My main reasons for not practicing AP were:
- it didn't make sense to me (from a historical or Biblical standpoint)
- it didn't seem to support the main goals of my family
- it didn't fit with our family's personal style
- I had never seen it "work"
I wrote that the 8 principals of AP weren't really the root of the issue, but rather the mentality of AP was.
Much of what I wrote still holds true today. AP still doesn't make sense to me, doesn't seem to support our family's goals, and doesn't fit with our style. I still have never met a person for whom it "works" in real life (although the lovely Jamie may be that exception... we need to get together, girl!) I have found that therapeutic parenting is much more in line with where we are as a family and helping us overcome the hurdles we face.
But what I have decided is that the root of why I am still not an APer is that I believe the success of APing is based in parenting without fear and doing what comes naturally for you and your baby. And for some people, that works. I sincerely believe that people like Jamie who are practicing the principals of AP because that is how they were raised or because that is what is most natural to them are much more likely to be successful than those who are practicing AP because they are afraid that without those principals, their kid(s) will grow up to be a psychopath! I don't think fear-based parenting is ever good for kids, no matter what your actual parenting practices are.
What cinched it for me was watching various interviews with Dr. Sears. He repeatedly points out that the AP principals are "tools, not rules." While I believe he often extrapolates data, I do also believe that his motivation for practicing and encouraging AP is not because he is scared kids will turn out horribly if they aren't APed, but rather that he believes that kids and parents will both receive positive experiences as a result of utilizing AP principals.

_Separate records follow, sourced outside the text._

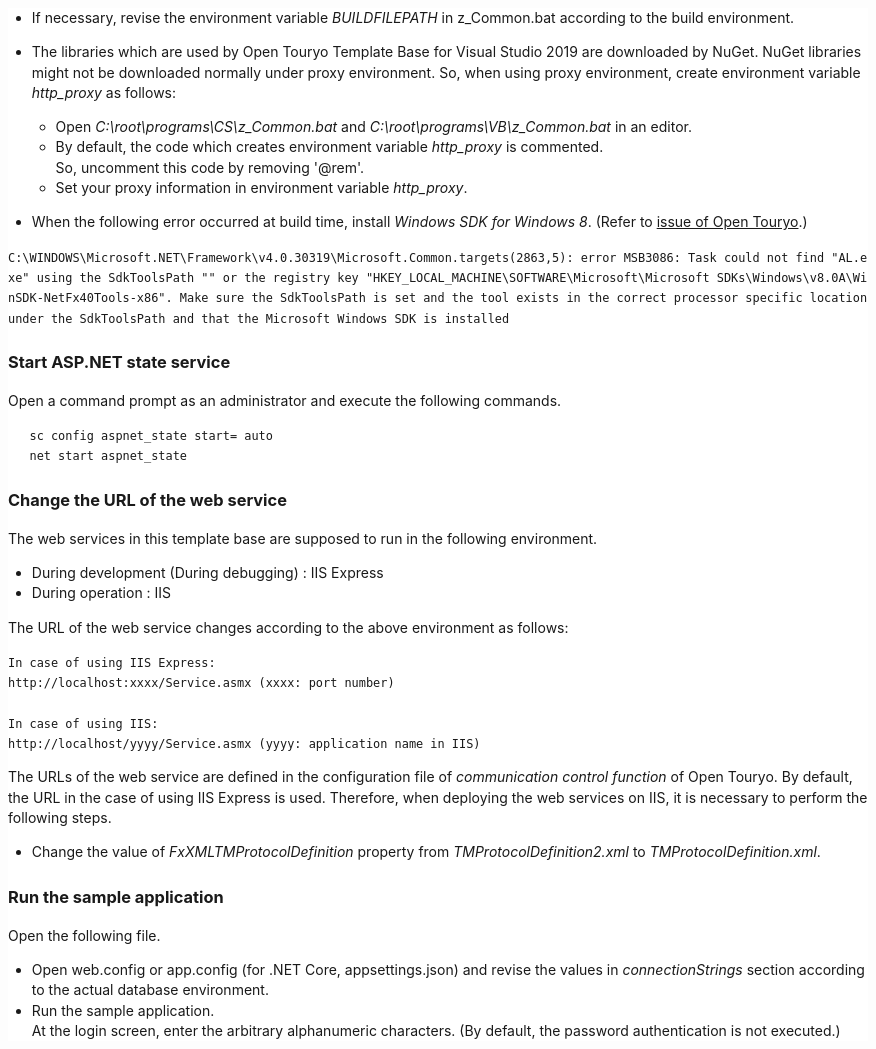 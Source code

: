 - If necessary, revise the environment variable *BUILDFILEPATH* in z_Common.bat according to the build environment.

- The libraries which are used by Open Touryo Template Base for Visual Studio 2019 are downloaded by NuGet. NuGet libraries might not be downloaded normally under proxy environment. So, when using proxy environment, create environment variable *http_proxy* as follows:
    - Open *C:\root\programs\CS\z_Common.bat* and *C:\root\programs\VB\z_Common.bat* in an editor.
    - By default, the code which creates environment variable *http_proxy* is commented.  
    So, uncomment this code by removing '@rem'.
    - Set your proxy information in environment variable *http_proxy*.

- When the following error occurred at build time, install *Windows SDK for Windows 8*. (Refer to [issue of Open Touryo](https://github.com/OpenTouryoProject/OpenTouryoTemplates/issues/48#issuecomment-241349223).)
```
C:\WINDOWS\Microsoft.NET\Framework\v4.0.30319\Microsoft.Common.targets(2863,5): error MSB3086: Task could not find "AL.exe" using the SdkToolsPath "" or the registry key "HKEY_LOCAL_MACHINE\SOFTWARE\Microsoft\Microsoft SDKs\Windows\v8.0A\WinSDK-NetFx40Tools-x86". Make sure the SdkToolsPath is set and the tool exists in the correct processor specific location under the SdkToolsPath and that the Microsoft Windows SDK is installed
```
  
### Start ASP.NET state service
Open a command prompt as an administrator and execute the following commands.
```bat
   sc config aspnet_state start= auto
   net start aspnet_state
```

### Change the URL of the web service
The web services in this template base are supposed to run in the following environment.
- During development (During debugging) : IIS Express
- During operation : IIS

The URL of the web service changes according to the above environment as follows:
```txt
In case of using IIS Express:
http://localhost:xxxx/Service.asmx (xxxx: port number)

In case of using IIS:
http://localhost/yyyy/Service.asmx (yyyy: application name in IIS)
```

The URLs of the web service are defined in the configuration file of *communication control function* of Open Touryo.
By default, the URL in the case of using IIS Express is used.
Therefore, when deploying the web services on IIS, it is necessary to perform the following steps.

- Change the value of *FxXMLTMProtocolDefinition* property from *TMProtocolDefinition2.xml* to *TMProtocolDefinition.xml*.

### Run the sample application
Open the following file.
- Open web.config or app.config (for .NET Core, appsettings.json) and revise the values in *connectionStrings* section according to the actual database environment.
- Run the sample application.  
At the login screen, enter the arbitrary alphanumeric characters. (By default, the password authentication is not executed.)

That's probably clear as mud, huh?
One final, semi-related thought.
I know a lot of adoptive parents believe attachment parenting is some sort of cure-all for adoption-related traumas and hurts.
It's not. And sometimes, the principals of AP can be the opposite of helpful.
When a child comes to you dysregulated, hypersensitive, with food issues or sensory issues or negative touch issues or sleep issues or any other "issues", parenting them the way you would parent a child who was born to you (and never experienced anything other than a loving, caring, responsive environment) probably will not work.
While the goal is certainly to build attachment in the relationship you share with your adopted child, AP techniques- which assume a loving environment, without loss, trauma, institutionalization, lack of food, etc- may not "work" until you have helped heal those wounds caused by adoption trauma/loss.
Please, my adoptive parent friends, please know that the best way to parent your adopted child cannot be prescribed. There are many right ways, and some "wrong" things too, but ultimately, knowing your child, accepting them in the (heart)broken state in which they may come to you, and caring for them through that is so much more and bigger than APing or any other parenting style. (Although, of course, this and this probably help!)
Now, someone preach that to me on my rough days, okay?
I think I've rambled on enough for now, but I would love to know what you think. What is your "natural" parenting style? Do you AP? Do you not AP? Why?